Ce que l’on sait sur les quatre nouveaux foyers épidémiques en France

Deux foyers en Nouvelle-Aquitaine, un « cluster » dans les Haut-de-Seine et un potentiel nouveau foyer en Vendée. Le coronavirus se propage toujours sur le territoire français, et même dans les zones de « vertes » de la carte du déconfinement.

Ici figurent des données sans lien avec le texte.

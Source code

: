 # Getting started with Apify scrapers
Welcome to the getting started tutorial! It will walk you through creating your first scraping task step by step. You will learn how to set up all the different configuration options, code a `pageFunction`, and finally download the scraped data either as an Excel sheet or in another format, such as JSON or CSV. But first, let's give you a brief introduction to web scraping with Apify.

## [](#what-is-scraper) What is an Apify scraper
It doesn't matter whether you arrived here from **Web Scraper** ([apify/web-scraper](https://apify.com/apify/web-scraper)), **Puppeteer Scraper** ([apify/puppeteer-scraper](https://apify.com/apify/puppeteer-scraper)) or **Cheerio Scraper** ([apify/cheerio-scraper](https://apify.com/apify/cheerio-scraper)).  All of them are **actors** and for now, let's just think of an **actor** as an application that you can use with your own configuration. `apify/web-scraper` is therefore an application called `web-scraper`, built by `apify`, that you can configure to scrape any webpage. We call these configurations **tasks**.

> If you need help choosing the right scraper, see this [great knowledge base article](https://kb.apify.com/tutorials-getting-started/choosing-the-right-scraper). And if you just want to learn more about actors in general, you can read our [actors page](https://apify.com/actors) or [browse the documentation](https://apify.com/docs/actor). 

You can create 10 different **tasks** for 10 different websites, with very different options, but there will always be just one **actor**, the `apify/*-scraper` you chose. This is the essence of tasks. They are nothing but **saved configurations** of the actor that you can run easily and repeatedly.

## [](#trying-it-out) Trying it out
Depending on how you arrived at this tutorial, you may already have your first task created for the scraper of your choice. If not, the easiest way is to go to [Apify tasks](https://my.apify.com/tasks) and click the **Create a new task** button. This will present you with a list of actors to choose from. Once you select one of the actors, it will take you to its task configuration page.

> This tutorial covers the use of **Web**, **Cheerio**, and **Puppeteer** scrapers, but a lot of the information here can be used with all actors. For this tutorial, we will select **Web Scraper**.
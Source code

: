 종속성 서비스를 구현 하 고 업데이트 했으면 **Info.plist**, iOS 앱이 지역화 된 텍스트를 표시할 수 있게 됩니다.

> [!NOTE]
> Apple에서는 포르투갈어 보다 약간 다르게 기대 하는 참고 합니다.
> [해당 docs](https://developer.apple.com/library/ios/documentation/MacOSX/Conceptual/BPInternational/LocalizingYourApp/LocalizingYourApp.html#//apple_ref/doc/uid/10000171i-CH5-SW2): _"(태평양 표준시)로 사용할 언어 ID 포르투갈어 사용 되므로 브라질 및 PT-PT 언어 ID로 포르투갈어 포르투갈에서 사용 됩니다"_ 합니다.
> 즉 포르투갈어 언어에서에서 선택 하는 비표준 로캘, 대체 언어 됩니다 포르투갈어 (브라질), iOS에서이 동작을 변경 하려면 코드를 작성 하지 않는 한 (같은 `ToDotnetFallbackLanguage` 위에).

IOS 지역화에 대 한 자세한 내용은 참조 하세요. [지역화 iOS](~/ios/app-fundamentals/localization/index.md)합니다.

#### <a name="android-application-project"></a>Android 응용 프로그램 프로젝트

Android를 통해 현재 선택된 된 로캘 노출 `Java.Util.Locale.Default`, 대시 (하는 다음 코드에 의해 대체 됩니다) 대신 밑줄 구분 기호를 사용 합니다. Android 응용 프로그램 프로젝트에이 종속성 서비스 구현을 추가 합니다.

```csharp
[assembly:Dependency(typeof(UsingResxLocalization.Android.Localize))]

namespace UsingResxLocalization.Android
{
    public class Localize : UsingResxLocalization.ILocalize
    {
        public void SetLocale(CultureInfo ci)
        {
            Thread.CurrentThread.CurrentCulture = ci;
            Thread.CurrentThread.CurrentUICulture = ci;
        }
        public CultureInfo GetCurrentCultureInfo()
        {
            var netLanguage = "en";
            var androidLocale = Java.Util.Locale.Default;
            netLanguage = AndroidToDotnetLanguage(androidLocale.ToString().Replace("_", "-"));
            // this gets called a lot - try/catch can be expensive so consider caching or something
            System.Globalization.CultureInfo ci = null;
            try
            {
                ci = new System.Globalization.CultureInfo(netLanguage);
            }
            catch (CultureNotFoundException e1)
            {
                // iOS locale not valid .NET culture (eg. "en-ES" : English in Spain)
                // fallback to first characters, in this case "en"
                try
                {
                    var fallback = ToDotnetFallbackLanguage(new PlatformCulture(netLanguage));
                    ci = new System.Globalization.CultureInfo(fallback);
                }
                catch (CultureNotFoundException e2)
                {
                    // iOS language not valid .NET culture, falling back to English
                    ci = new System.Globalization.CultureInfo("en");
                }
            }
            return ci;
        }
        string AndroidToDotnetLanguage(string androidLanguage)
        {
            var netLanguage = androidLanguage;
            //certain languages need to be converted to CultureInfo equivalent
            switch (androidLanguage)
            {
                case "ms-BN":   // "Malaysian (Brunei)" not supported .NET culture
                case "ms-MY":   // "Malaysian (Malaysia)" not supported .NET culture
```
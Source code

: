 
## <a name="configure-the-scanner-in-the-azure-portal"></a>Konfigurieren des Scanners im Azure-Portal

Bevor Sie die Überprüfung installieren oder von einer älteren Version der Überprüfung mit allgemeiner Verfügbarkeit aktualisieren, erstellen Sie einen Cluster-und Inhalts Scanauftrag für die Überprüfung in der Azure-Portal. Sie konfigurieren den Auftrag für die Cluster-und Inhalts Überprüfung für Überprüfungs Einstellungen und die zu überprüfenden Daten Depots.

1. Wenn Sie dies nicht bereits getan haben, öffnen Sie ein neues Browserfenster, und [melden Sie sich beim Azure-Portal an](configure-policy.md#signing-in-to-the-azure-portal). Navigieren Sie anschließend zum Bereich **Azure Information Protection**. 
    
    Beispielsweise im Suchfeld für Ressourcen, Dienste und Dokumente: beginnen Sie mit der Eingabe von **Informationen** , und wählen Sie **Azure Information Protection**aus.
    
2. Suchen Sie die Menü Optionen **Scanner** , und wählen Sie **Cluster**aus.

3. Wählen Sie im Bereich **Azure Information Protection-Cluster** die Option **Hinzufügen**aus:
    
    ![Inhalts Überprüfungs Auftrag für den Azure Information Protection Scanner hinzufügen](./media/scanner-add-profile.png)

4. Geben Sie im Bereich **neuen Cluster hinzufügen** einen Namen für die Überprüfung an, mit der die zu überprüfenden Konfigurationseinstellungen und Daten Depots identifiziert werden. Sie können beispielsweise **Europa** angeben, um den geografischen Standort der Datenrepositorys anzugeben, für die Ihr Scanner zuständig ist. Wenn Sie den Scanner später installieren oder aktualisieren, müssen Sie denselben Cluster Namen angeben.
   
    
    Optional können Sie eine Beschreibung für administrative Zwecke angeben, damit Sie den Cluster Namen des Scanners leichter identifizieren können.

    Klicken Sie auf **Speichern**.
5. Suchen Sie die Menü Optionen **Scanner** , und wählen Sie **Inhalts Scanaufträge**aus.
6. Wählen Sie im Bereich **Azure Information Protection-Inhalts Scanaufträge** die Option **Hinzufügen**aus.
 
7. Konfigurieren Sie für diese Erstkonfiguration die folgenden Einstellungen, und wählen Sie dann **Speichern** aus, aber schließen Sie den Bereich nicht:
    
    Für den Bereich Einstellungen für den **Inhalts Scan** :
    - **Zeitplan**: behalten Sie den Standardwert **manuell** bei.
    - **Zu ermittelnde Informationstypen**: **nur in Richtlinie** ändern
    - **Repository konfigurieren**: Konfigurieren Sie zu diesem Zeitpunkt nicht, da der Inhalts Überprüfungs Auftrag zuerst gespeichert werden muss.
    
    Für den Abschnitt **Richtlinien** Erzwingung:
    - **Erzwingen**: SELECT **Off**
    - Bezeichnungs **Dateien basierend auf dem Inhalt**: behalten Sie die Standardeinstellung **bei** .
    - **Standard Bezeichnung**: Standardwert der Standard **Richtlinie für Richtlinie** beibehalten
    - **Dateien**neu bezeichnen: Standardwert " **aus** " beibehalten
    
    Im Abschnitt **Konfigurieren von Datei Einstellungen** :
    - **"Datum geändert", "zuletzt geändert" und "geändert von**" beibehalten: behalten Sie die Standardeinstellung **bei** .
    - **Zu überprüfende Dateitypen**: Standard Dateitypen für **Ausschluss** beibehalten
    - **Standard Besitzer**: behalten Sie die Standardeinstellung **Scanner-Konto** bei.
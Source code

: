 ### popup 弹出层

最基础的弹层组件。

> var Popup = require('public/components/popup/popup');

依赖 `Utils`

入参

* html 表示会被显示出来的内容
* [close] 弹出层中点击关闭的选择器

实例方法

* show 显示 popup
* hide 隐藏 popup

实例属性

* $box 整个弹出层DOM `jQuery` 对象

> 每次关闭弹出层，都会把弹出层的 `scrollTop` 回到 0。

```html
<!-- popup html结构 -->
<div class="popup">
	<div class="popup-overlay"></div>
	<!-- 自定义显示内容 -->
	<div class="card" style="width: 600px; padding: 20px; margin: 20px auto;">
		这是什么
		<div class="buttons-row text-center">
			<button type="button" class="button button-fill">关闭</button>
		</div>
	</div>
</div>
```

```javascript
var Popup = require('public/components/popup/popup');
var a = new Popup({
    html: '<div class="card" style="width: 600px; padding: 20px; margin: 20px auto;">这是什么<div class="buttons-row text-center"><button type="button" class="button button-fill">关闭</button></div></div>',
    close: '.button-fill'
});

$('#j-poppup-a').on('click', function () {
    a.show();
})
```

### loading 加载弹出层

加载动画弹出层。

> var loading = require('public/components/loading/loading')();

Un probable nouveau foyer épidémique de covid-19 a été découvert, en fin de semaine dernière, dans un abattoir à volailles, situé à Essarts-en-Bocage (Vendée). Selon la préfecture et l’Agence régionale de santé (ARS), quatre salariés ont été testés positifs lors d’une première vague de dépistage effectuée samedi. Une seconde campagne de dépistage est en cours. Elle devrait permettre de tester plus de 400 personnes aujourd’hui. L’abattoir appartient à la société Arrivé, elle-même détentrice de la marque Maître Coq.

À Clamart (Haut-de-Seine), huit personnes, toutes asymptomatiques, ont été testées positives au covid-19 mardi dernier dans une résidence de jeunes travailleurs. C’est un nouveau salarié, arrivé mi-avril, qui serait le vecteur de contamination. Il sortait pourtant d’une quatorzaine et avait été autorisé par son médecin traitant à reprendre le travail.

Deux clusters en Nouvelle-Aquitaine

En Nouvelle-Aquitaine, deux « clusters » ont été identifiés la semaine dernière, en Dordogne et dans la Vienne. C’est après une réunion de préparation en vue de la rentrée du 18 mai, qu’un foyer de contamination est apparu au sein du collège Gérard-Philipe, à Chauvigny (Vienne). Une campagne de dépistage a permis d’identifier quatre personnes comme positives au coronavirus, et vingt personnes ont été placées en quatorzaine. La rentrée a quant à elle été repoussée au 27 mai.  

Le second foyer aurait, lui, pour origine des funérailles. Fin avril, dans le village d’Eglise-Neuve-de-Vergt (Dordogne), la cérémonie qui suit l’enterrement d’un homme de 51 ans réunit plusieurs dizaines de personnes. Neuf d’entre elles sont testées positives au covid-19 samedi dernier. Au total, ce sont 127 personnes qui ont été testées dans l’entourage familial, professionnel, médical et funéraire des participants de l’hommage. Aucun cas grave n’est cependant recensé et le « cluster » a été maîtrisé en une semaine, affirme l’ARS.